Awareness of the dangers to children, once thought to be relatively resilient, also has risen. Around a half-million children go to the emergency room each year after a potential traumatic brain injury, but doctors still have a hard time diagnosing it and determining its trajectory. And the little data that is available suggests that younger brains may be more susceptible to TBI-related damage than older ones, reports Kayt Sukel in our January story "Brain Injuries May Leave Lasting Marks on Children’s Brains."
Progress in treatment is less clear. Recovery from a brain injury is slow and has no obvious endpoint. Insurance money and space in treatment facilities can run out before a person has had time to heal.
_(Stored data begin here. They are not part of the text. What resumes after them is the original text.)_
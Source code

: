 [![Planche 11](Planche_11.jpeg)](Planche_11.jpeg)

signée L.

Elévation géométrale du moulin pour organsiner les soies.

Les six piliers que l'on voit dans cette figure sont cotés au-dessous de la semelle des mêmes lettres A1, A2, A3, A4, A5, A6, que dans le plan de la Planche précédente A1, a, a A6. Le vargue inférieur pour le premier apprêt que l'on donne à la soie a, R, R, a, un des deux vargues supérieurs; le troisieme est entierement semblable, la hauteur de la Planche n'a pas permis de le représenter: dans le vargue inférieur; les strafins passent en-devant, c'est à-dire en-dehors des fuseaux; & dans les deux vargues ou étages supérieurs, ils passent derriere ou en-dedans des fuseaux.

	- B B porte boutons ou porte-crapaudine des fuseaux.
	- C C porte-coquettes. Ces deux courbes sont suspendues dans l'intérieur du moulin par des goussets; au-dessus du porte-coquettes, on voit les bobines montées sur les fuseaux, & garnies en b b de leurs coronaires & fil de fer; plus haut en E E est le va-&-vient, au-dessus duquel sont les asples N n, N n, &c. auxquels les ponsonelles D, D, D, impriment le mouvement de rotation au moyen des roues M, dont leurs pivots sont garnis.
In his Cerebrum essay from July 2012, Repairing the Injured Brain, Mark J. Ashley, Sc.D., describes how some specific rehabilitation environments and procedures seem to encourage a stronger recovery than others. He writes:
"Care and treatment for brain injury may be required across the life span…In this new era of predetermined clinical pathways, this uncertainty creates a practical dilemma for patients, their families, professionals, and payers. We cannot yet predict what the end of recovery will look like for any given patient. We can recognize the end point only when treatment fails to produce additional recovery of function over a period of time. Nevertheless, it is clear that specialized rehabilitation environments and procedures can bring about stronger signs of recovery."